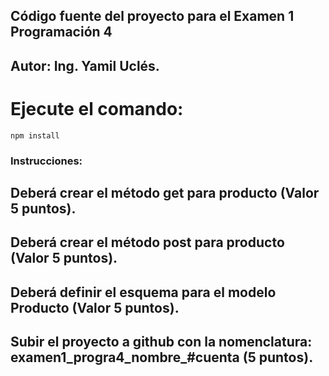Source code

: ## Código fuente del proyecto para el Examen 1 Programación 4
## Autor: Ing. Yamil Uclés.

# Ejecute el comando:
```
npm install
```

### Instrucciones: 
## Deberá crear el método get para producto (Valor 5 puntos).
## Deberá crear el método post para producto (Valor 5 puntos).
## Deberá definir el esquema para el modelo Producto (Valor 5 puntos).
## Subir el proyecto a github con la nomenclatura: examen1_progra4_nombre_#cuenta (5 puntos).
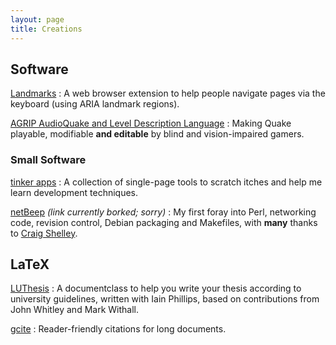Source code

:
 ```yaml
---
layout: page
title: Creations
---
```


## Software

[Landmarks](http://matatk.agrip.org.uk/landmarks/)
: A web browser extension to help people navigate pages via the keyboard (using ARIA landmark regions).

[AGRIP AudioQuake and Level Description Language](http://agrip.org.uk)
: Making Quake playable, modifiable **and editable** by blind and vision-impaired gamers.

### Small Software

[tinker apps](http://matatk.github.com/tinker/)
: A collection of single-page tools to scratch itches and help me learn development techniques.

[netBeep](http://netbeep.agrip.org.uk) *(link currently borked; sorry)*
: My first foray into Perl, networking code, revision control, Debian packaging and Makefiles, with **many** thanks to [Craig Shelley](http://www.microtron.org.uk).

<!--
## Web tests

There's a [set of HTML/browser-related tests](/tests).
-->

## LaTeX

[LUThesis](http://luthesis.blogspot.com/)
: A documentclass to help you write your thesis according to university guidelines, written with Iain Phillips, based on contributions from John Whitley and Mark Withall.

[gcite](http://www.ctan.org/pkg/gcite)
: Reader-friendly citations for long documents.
——————————
EXERCISE PROMPT
Take every line of the material and copy it exactly, leaving out the pictures.

FINISHED EXERCISE
Source code

: ## Código fuente del proyecto para el Examen 1 Programación 4
## Autor: Ing. Yamil Uclés.

# Ejecute el comando:
```
npm install
```

### Instrucciones: 
## Deberá crear el método get para producto (Valor 5 puntos).
## Deberá crear el método post para producto (Valor 5 puntos).
## Deberá definir el esquema para el modelo Producto (Valor 5 puntos).
## Subir el proyecto a github con la nomenclatura: examen1_progra4_nombre_#cuenta (5 puntos).
Source code

:
 ```yaml
---
layout: page
title: Creations
---
```


## Software

[Landmarks](http://matatk.agrip.org.uk/landmarks/)
: A web browser extension to help people navigate pages via the keyboard (using ARIA landmark regions).

[AGRIP AudioQuake and Level Description Language](http://agrip.org.uk)
: Making Quake playable, modifiable **and editable** by blind and vision-impaired gamers.

### Small Software

[tinker apps](http://matatk.github.com/tinker/)
: A collection of single-page tools to scratch itches and help me learn development techniques.

[netBeep](http://netbeep.agrip.org.uk) *(link currently borked; sorry)*
: My first foray into Perl, networking code, revision control, Debian packaging and Makefiles, with **many** thanks to [Craig Shelley](http://www.microtron.org.uk).

<!--
## Web tests

There's a [set of HTML/browser-related tests](/tests).
-->

## LaTeX

[LUThesis](http://luthesis.blogspot.com/)
: A documentclass to help you write your thesis according to university guidelines, written with Iain Phillips, based on contributions from John Whitley and Mark Withall.

[gcite](http://www.ctan.org/pkg/gcite)
: Reader-friendly citations for long documents.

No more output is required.